▶ [About this task]: Only the lines from the beginning of the listing below through the line with "do próprio enum." belong in the answer; please print them exactly and drop the pictures.

▶ [Dataset excerpts]:

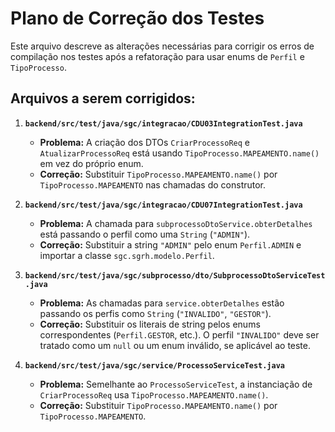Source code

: # Plano de Correção dos Testes

Este arquivo descreve as alterações necessárias para corrigir os erros de compilação nos testes após a refatoração para usar enums de `Perfil` e `TipoProcesso`.

## Arquivos a serem corrigidos:

1.  **`backend/src/test/java/sgc/integracao/CDU03IntegrationTest.java`**
    *   **Problema:** A criação dos DTOs `CriarProcessoReq` e `AtualizarProcessoReq` está usando `TipoProcesso.MAPEAMENTO.name()` em vez do próprio enum.
    *   **Correção:** Substituir `TipoProcesso.MAPEAMENTO.name()` por `TipoProcesso.MAPEAMENTO` nas chamadas do construtor.

2.  **`backend/src/test/java/sgc/integracao/CDU07IntegrationTest.java`**
    *   **Problema:** A chamada para `subprocessoDtoService.obterDetalhes` está passando o perfil como uma `String` (`"ADMIN"`).
    *   **Correção:** Substituir a string `"ADMIN"` pelo enum `Perfil.ADMIN` e importar a classe `sgc.sgrh.modelo.Perfil`.

3.  **`backend/src/test/java/sgc/subprocesso/dto/SubprocessoDtoServiceTest.java`**
    *   **Problema:** As chamadas para `service.obterDetalhes` estão passando os perfis como `String` (`"INVALIDO"`, `"GESTOR"`).
    *   **Correção:** Substituir os literais de string pelos enums correspondentes (`Perfil.GESTOR`, etc.). O perfil `"INVALIDO"` deve ser tratado como um `null` ou um enum inválido, se aplicável ao teste.

4.  **`backend/src/test/java/sgc/service/ProcessoServiceTest.java`**
    *   **Problema:** Semelhante ao `ProcessoServiceTest`, a instanciação de `CriarProcessoReq` usa `TipoProcesso.MAPEAMENTO.name()`.
    *   **Correção:** Substituir `TipoProcesso.MAPEAMENTO.name()` por `TipoProcesso.MAPEAMENTO`.

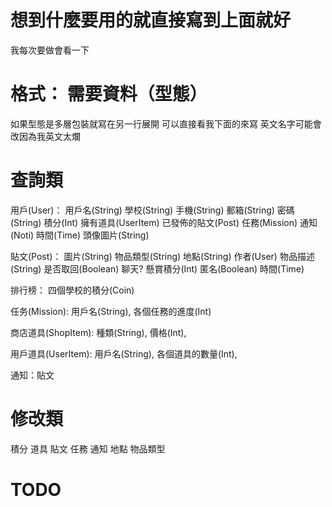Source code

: # 想到什麼要用的就直接寫到上面就好
我每次要做會看一下

# 格式： 需要資料（型態）
如果型態是多層包裝就寫在另一行展開
可以直接看我下面的來寫
英文名字可能會改因為我英文太爛

# 查詢類
用戶(User)： 用戶名(String) 學校(String) 手機(String) 郵箱(String) 密碼(String) 積分(Int) 擁有道具(UserItem) 已發佈的貼文(Post) 任務(Mission) 通知(Noti) 時間(Time) 頭像圖片(String)

貼文(Post)： 圖片(String) 物品類型(String) 地點(String) 作者(User) 物品描述(String) 是否取回(Boolean) 聊天? 懸賞積分(Int) 匿名(Boolean) 時間(Time)

排行榜： 四個學校的積分(Coin) 

任务(Mission): 用戶名(String), 各個任務的進度(Int)

商店道具(ShopItem): 種類(String), 價格(Int),

用戶道具(UserItem): 用戶名(String), 各個道具的數量(Int),

通知：貼文


# 修改類

積分 道具 貼文 任務 通知 地點 物品類型

# TODO

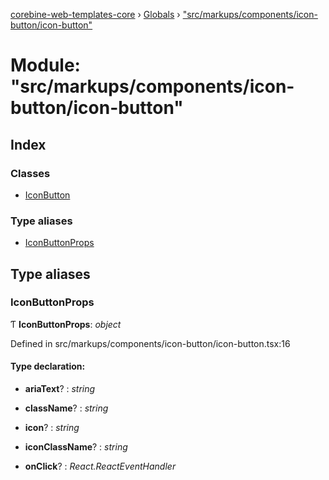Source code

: [corebine-web-templates-core](../README.md) › [Globals](../globals.md) › ["src/markups/components/icon-button/icon-button"](_src_markups_components_icon_button_icon_button_.md)

# Module: "src/markups/components/icon-button/icon-button"

## Index

### Classes

* [IconButton](../classes/_src_markups_components_icon_button_icon_button_.iconbutton.md)

### Type aliases

* [IconButtonProps](_src_markups_components_icon_button_icon_button_.md#iconbuttonprops)

## Type aliases

###  IconButtonProps

Ƭ **IconButtonProps**: *object*

Defined in src/markups/components/icon-button/icon-button.tsx:16

#### Type declaration:

* **ariaText**? : *string*

* **className**? : *string*

* **icon**? : *string*

* **iconClassName**? : *string*

* **onClick**? : *React.ReactEventHandler*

▶ [Your response]:
Source code

: # Plano de Correção dos Testes

Este arquivo descreve as alterações necessárias para corrigir os erros de compilação nos testes após a refatoração para usar enums de `Perfil` e `TipoProcesso`.

## Arquivos a serem corrigidos:

1.  **`backend/src/test/java/sgc/integracao/CDU03IntegrationTest.java`**
    *   **Problema:** A criação dos DTOs `CriarProcessoReq` e `AtualizarProcessoReq` está usando `TipoProcesso.MAPEAMENTO.name()` em vez do próprio enum.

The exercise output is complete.